Living a Big Life

Sometimes life hands you lemons. And then sometimes life gives you a swift kick in the ass. That’s what life did to me this summer.
Since July I’ve started a new solo chapter in my life (a nice way to put I got dumped), moved out of the city I thought I’d never leave and quit my full-time job. I’m very fortunate that my friends and family have been so supportive over the last few months. And while I’m not always a positive person 100% of the time, I like to think I’m at least resilient, so this summer when I felt heart-broken and down-trodden (ooh what a cliche description), I decided to make the best of it.
Last time I went through a big life change (aka breakup) my Dad gave me a book that he hoped would help guide me through it. Some of it’s a little cheesy but the messages behind it are important. There are so many quotes I loved in the book but one really stuck with me.
“To take risks is to provoke fear. But to take risks is to be most alive. I deeply feel that we are most alive when we are taking risks, being bold, and visiting the unknown spaces of our lives. ‘Big risks, big life. Small risks, small life,’ is the way I view it. If you want to live greatly, you must also be willing to risk greatly. To get to the pearls, the diver needs to be willing to go deep and visit the places that the timid souls would never visit.” — Discover Your Destiny, Robin Sharma
To me life has an always been an adventure, but I’m also guilty of getting comfortable and letting some of my dreams fall to the wayside. But for the first time in a long time I’m not tied down to an apartment, a roommate, school, a man or a full-time job and I can’t wait to do whatever the hell I want. I instantly liked the idea that taking big risks means living a big life, hence the name of this masterpiece you see before you.
I’ve loved writing ever since I was a kid but haven’t been able to do it for pleasure for a long time.

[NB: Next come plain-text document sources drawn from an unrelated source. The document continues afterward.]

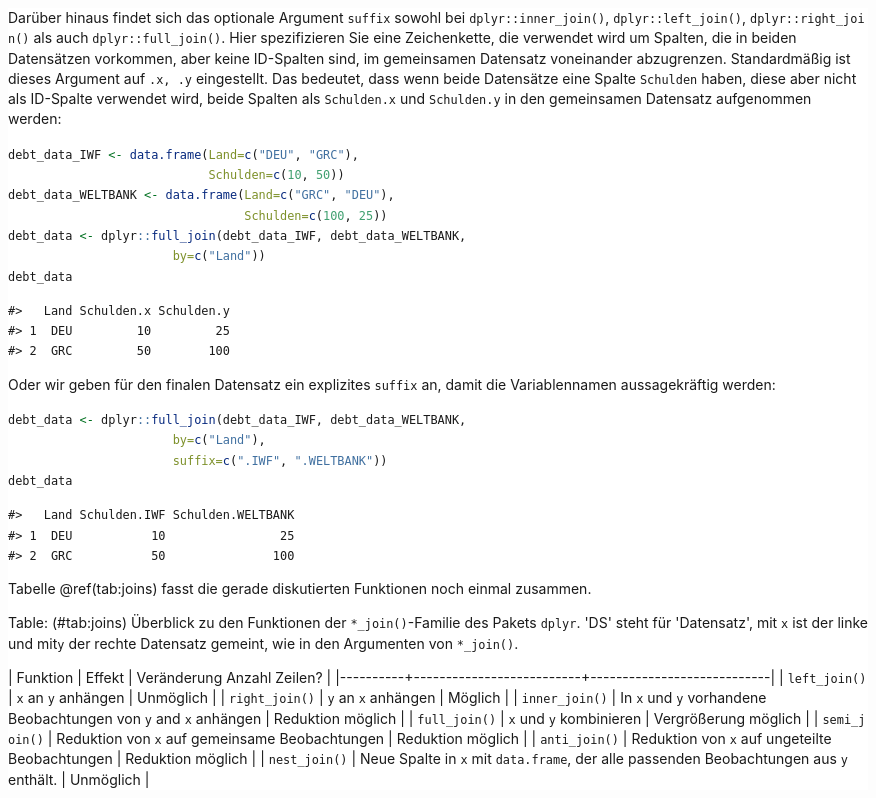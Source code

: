 Darüber hinaus findet sich das optionale Argument `suffix` sowohl bei 
`dplyr::inner_join()`, `dplyr::left_join()`, `dplyr::right_join()` als auch `dplyr::full_join()`.
Hier spezifizieren Sie eine Zeichenkette, die verwendet wird um Spalten, die in
beiden Datensätzen vorkommen, aber keine ID-Spalten sind, im gemeinsamen 
Datensatz voneinander abzugrenzen. Standardmäßig ist dieses Argument auf 
`.x, .y` eingestellt. Das bedeutet, dass wenn beide Datensätze eine Spalte `Schulden`
haben, diese aber nicht als ID-Spalte verwendet wird, beide Spalten als 
`Schulden.x` und `Schulden.y` in den gemeinsamen Datensatz aufgenommen werden:


```r
debt_data_IWF <- data.frame(Land=c("DEU", "GRC"), 
                            Schulden=c(10, 50))
debt_data_WELTBANK <- data.frame(Land=c("GRC", "DEU"), 
                                 Schulden=c(100, 25))
debt_data <- dplyr::full_join(debt_data_IWF, debt_data_WELTBANK, 
                       by=c("Land"))
debt_data
```

```
#>   Land Schulden.x Schulden.y
#> 1  DEU         10         25
#> 2  GRC         50        100
```

Oder wir geben für den finalen Datensatz ein explizites `suffix` an, damit die
Variablennamen aussagekräftig werden:


```r
debt_data <- dplyr::full_join(debt_data_IWF, debt_data_WELTBANK, 
                       by=c("Land"), 
                       suffix=c(".IWF", ".WELTBANK"))
debt_data
```

```
#>   Land Schulden.IWF Schulden.WELTBANK
#> 1  DEU           10                25
#> 2  GRC           50               100
```

Tabelle \@ref(tab:joins) fasst die gerade diskutierten Funktionen noch einmal 
zusammen.


Table: (\#tab:joins) Überblick zu den Funktionen der `*_join()`-Familie des Pakets `dplyr`. 'DS' steht für 'Datensatz', mit `x` ist der linke und mit`y` der rechte Datensatz gemeint, wie in den Argumenten von `*_join()`.

| Funktion | Effekt                   | Veränderung Anzahl Zeilen? | 
|----------+--------------------------+----------------------------|
| `left_join()` | `x` an `y` anhängen | Unmöglich |
| `right_join()` | `y` an `x` anhängen | Möglich |
| `inner_join()` | In `x` und `y` vorhandene Beobachtungen von `y` and `x` anhängen | Reduktion möglich | 
| `full_join()` | `x` und `y` kombinieren | Vergrößerung möglich | 
| `semi_join()` | Reduktion von `x` auf gemeinsame Beobachtungen | Reduktion möglich | 
| `anti_join()` | Reduktion von `x` auf ungeteilte Beobachtungen | Reduktion möglich | 
| `nest_join()` | Neue Spalte in `x` mit `data.frame`, der alle passenden Beobachtungen aus `y` enthält. | Unmöglich |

Even in college when we were forced to write a blog for class, my heart wasn’t in it at all. It felt forced and all I could think was, “who gives a crap what I have to say about anything.” While I still wonder that, I’m writing this for me and if someone reads it and enjoys it, well that’s a bonus. I feel a little rusty even writing this so bear with me. So if you have any interest in finding out what my big life is going to look like, feel free to follow along…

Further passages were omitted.